Such sanctions would likely be included in the Online Harms Bill, which had been planned to create multi-billion-pound financial penalties for tech firms which fail to censor to the state’s satisfaction but stopped short of  “senior manager liability” for individual executives, according to The Times.

The focus on online anonymity and how people express themselves on social media in the wake of Sir David’s killing — as opposed to failures in the control of radical Islam and mass immigration — has raised eyebrows even among centre-right, relatively establishment commentators, with even Tom Harwood of GB News remarking that he was “gobsmacked as to why we’re now talking about ‘anonymity online’ more than Islamism,” for example.

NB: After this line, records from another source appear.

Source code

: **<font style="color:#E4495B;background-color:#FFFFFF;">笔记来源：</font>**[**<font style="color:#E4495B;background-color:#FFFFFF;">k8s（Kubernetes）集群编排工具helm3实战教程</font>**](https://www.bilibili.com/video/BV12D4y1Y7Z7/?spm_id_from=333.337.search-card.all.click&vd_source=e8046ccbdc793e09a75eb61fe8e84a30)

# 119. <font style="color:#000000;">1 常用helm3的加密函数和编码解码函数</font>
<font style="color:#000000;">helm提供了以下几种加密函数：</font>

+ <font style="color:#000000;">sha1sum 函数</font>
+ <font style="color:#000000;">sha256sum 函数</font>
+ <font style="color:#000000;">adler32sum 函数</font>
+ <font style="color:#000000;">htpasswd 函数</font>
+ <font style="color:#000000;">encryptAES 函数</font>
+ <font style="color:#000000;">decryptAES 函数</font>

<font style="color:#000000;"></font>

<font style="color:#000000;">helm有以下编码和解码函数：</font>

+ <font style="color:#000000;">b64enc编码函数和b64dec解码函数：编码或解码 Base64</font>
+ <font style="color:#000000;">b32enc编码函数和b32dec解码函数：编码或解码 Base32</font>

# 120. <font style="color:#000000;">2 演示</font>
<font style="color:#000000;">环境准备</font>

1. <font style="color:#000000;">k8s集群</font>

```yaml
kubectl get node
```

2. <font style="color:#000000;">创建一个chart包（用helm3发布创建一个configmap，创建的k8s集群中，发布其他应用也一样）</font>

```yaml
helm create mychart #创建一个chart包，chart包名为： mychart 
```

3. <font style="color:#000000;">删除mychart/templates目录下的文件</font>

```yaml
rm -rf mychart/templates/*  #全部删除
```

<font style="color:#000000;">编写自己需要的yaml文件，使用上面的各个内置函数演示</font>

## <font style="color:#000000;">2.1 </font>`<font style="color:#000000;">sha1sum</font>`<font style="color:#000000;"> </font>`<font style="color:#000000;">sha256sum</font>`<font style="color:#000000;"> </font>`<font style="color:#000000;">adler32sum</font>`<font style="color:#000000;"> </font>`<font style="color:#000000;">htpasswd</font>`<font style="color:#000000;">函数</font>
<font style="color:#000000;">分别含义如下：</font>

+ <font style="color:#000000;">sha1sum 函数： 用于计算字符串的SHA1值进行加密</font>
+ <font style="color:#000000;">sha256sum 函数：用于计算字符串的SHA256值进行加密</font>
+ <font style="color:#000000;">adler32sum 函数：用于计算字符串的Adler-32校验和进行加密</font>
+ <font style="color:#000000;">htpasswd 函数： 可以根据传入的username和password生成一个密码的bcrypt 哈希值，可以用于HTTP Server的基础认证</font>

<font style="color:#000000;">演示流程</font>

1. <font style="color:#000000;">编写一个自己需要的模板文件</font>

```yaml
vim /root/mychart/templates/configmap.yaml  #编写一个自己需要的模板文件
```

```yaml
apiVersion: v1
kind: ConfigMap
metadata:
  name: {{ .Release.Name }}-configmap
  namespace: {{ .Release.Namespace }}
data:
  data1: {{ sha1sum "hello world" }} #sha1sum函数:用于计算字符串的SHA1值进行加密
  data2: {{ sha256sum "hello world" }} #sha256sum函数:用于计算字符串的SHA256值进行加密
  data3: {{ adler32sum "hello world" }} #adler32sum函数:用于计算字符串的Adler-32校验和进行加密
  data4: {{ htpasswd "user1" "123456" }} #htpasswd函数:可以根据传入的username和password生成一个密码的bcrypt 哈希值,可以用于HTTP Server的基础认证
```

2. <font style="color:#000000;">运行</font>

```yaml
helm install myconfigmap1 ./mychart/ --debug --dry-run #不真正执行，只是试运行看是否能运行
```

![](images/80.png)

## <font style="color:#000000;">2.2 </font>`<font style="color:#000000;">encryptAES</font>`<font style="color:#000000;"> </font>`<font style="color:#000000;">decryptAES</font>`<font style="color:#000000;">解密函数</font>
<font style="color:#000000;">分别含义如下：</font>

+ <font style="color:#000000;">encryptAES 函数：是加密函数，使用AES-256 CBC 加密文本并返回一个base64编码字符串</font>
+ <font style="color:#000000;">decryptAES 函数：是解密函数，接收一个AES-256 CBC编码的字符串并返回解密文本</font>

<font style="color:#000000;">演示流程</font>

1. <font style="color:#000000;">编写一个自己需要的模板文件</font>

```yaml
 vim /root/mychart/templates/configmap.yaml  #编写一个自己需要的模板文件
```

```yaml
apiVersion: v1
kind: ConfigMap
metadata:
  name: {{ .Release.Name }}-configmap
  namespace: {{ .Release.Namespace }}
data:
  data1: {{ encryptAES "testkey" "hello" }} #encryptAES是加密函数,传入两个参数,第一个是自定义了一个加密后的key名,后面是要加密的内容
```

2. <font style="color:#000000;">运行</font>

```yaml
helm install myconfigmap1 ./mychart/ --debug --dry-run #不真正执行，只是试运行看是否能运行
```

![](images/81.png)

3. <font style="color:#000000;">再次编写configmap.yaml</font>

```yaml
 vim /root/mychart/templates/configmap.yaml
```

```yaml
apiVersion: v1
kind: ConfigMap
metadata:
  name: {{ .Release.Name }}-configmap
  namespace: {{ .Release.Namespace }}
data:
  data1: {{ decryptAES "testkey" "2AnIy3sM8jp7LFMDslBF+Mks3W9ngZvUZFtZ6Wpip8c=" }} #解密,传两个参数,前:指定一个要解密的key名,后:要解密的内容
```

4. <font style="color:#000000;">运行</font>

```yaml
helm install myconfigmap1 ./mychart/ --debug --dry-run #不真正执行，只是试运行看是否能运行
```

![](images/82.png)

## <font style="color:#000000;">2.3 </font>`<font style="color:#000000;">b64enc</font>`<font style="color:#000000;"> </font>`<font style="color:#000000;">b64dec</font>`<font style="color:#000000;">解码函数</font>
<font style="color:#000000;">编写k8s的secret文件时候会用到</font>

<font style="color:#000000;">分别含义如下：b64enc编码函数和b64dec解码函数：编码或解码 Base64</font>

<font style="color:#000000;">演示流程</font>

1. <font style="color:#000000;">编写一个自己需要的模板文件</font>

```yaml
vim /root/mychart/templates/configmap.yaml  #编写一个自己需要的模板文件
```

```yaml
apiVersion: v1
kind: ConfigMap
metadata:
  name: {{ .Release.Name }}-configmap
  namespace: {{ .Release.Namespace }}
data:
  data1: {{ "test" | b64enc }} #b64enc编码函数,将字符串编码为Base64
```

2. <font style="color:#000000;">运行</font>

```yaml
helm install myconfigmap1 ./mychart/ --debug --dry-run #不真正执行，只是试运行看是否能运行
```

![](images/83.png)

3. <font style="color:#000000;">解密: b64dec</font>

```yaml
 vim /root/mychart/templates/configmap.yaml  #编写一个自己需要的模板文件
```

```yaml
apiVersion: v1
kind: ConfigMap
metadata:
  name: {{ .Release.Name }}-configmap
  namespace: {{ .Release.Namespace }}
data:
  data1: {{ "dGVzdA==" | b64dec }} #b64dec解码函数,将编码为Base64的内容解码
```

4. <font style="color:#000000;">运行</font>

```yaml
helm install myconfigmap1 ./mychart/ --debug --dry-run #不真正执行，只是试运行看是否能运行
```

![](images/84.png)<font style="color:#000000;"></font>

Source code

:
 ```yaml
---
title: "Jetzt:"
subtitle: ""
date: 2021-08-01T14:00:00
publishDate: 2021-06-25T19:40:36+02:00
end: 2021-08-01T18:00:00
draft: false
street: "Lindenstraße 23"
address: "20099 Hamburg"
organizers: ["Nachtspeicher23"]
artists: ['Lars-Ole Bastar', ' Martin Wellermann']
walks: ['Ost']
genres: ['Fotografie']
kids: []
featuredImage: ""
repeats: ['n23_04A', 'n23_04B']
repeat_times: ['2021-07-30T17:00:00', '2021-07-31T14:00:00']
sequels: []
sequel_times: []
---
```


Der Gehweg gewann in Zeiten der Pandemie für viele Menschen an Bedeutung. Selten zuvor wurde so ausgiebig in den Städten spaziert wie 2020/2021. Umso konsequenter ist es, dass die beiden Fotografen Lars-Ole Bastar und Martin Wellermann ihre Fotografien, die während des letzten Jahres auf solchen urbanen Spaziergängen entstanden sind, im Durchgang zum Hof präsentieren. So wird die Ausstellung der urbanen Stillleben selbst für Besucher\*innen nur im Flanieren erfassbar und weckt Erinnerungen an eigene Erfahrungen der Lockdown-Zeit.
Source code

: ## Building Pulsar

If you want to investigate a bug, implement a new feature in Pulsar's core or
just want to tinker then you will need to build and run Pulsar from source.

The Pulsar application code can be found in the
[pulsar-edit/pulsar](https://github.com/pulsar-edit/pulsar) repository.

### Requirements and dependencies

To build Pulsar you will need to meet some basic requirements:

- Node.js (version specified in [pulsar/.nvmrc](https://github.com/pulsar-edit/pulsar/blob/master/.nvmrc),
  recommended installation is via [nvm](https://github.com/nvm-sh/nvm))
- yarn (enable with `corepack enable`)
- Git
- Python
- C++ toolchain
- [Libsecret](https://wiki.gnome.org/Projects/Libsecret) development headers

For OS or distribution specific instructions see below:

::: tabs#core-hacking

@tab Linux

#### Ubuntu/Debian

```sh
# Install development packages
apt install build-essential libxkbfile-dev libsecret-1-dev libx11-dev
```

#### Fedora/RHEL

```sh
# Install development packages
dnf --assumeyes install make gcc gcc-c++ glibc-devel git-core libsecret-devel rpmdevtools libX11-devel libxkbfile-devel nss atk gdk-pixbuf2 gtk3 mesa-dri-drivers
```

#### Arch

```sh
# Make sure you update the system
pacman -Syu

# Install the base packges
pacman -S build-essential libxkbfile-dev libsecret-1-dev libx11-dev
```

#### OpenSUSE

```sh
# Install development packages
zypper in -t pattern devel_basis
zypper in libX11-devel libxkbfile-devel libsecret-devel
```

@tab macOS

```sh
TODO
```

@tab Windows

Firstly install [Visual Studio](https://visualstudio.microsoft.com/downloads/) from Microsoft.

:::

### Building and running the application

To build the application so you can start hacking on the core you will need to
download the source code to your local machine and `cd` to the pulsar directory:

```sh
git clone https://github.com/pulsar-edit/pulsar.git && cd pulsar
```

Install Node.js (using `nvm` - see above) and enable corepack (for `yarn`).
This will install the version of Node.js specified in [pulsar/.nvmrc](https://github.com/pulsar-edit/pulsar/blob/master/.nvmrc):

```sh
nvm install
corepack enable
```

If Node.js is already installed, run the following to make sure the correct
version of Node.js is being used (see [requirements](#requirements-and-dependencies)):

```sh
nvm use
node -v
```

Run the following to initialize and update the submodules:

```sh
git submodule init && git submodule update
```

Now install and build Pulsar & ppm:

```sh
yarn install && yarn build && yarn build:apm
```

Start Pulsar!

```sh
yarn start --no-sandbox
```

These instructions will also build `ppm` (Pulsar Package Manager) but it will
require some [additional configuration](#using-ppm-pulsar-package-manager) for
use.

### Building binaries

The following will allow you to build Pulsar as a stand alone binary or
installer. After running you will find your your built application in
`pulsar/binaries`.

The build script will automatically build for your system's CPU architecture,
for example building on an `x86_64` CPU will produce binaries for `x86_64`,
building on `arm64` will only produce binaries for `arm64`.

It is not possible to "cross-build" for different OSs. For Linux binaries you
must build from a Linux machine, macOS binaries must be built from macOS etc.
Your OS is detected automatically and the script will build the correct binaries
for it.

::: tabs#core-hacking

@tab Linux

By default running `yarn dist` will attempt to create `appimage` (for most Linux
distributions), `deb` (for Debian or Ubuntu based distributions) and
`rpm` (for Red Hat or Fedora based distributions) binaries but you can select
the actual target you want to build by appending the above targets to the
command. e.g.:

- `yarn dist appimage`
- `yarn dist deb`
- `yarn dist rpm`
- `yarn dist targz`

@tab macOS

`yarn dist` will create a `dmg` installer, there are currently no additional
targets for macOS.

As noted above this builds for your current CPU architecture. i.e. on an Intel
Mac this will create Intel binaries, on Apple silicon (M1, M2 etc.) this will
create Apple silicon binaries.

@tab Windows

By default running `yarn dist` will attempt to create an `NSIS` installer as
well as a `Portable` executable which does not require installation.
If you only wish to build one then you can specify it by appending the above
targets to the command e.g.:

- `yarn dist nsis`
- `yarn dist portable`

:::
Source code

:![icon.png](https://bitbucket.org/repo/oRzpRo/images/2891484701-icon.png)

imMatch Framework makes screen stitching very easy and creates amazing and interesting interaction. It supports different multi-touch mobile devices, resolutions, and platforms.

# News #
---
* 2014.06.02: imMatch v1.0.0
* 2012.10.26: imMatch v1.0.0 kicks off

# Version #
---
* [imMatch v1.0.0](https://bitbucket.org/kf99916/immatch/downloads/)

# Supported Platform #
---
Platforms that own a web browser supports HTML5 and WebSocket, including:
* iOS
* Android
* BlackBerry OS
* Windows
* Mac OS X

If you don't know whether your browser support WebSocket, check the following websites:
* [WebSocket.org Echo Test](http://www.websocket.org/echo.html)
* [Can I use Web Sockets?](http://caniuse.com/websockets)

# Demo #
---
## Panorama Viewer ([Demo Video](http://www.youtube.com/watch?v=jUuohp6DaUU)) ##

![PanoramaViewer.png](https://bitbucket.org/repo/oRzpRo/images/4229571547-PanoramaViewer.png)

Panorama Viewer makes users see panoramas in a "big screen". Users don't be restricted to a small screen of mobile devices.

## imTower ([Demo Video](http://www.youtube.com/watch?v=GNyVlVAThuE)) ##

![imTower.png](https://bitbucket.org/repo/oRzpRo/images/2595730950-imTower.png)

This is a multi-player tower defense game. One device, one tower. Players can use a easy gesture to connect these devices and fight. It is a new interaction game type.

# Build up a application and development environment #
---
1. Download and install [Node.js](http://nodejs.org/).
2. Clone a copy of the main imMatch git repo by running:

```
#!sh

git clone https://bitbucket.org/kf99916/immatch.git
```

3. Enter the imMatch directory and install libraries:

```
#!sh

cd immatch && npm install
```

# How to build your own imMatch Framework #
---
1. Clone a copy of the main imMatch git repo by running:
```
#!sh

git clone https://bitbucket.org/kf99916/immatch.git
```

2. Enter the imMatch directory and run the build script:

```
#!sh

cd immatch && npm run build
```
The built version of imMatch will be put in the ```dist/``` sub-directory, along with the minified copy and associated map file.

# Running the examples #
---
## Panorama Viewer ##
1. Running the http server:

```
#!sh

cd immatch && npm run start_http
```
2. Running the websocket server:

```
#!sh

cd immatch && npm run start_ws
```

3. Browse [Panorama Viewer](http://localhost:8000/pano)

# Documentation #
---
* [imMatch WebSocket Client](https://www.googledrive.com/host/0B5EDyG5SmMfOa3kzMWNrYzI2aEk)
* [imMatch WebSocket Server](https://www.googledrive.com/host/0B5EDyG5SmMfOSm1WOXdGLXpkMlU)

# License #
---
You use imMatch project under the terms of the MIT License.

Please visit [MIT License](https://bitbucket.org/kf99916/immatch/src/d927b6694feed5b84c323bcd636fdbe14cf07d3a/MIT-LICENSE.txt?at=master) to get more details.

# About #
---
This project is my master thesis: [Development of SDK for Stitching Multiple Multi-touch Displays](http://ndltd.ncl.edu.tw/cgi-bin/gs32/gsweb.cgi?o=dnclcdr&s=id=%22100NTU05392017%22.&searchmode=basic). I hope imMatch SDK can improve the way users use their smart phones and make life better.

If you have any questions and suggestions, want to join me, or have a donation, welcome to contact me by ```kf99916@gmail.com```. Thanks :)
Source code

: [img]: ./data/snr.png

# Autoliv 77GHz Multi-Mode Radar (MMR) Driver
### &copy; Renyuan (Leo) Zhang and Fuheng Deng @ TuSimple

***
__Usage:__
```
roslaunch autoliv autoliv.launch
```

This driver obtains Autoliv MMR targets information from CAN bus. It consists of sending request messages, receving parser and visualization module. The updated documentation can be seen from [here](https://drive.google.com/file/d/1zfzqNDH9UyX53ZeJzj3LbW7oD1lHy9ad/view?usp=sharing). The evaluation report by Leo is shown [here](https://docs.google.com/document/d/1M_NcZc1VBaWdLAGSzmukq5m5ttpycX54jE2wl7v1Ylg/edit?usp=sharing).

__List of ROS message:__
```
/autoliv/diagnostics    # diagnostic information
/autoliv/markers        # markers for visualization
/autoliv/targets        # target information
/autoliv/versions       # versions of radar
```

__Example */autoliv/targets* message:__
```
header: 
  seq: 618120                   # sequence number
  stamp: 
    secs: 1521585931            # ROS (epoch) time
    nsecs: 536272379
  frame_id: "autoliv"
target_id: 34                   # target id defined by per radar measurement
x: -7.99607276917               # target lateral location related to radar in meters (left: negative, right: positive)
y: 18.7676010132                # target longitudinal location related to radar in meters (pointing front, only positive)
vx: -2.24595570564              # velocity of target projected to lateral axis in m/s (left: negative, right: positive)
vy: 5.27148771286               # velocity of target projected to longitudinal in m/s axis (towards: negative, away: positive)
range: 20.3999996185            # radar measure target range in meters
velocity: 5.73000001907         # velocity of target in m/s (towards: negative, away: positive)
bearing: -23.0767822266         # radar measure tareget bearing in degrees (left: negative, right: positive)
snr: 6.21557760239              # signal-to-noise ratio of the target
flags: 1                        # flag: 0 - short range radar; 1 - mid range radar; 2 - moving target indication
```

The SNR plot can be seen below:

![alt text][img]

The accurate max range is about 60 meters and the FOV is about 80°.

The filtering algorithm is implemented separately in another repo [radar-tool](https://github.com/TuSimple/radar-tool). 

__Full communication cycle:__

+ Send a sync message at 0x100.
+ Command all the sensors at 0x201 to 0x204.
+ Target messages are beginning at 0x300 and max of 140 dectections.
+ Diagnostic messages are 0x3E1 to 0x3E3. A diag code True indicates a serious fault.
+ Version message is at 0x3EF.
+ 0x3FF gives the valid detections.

Strangely, the move to force an increase in censorship by Big Tech — which has already shown plenty of enthusiasm for banning mostly right-leaning figures online, up to and including the then-sitting President of the United States, Donald Trump — comes as the government is posing as a champion of free speech in the matter of Professor Kathleen Stock, who has been effectively “cancelled” after earning the ire of the trans lobby.

“The Kathleen Stock situation is dreadful. We back freedom of speech to the hilt. This sort of cancel culture is corrosive to democracy and fundamentally illiberal,” a government source said of the academic, a member of the LGB Alliance.

In reality, the Conservatives explicitly rejected an official petition to Parliament for a Free Speech Act under Johnson’s predecessor, Theresa May,  making the self-contradictory claim that “The Government is committed to upholding free speech, and legislation is already in place to protect these fundamental rights, [but] this freedom cannot be an excuse to cause harm or spread hatred.”

This was justified with reference to the European Convention on Human Rights (ECHR), which provides a notional right to freedom of expression qualified by what its text describes as “such formalities, conditions, restrictions or penalties as are prescribed by law and are necessary in a democratic society, in the interests of national security, territorial integrity or public safety, for the prevention of disorder or crime, for the protection of health or morals, for the protection of the reputation or rights of others, for preventing the disclosure of information received in confidence, or for maintaining the authority and impartiality of the judiciary.”

The British approach to stands in marked contrast to that of Poland, which despite a much less prominent tradition of civil liberties and left-liberal accusations of contemporary authoritarianism has been moving to expand online speech rights, proposing penalties not for tech firms that fail to censor, but for tech firms which censor too much.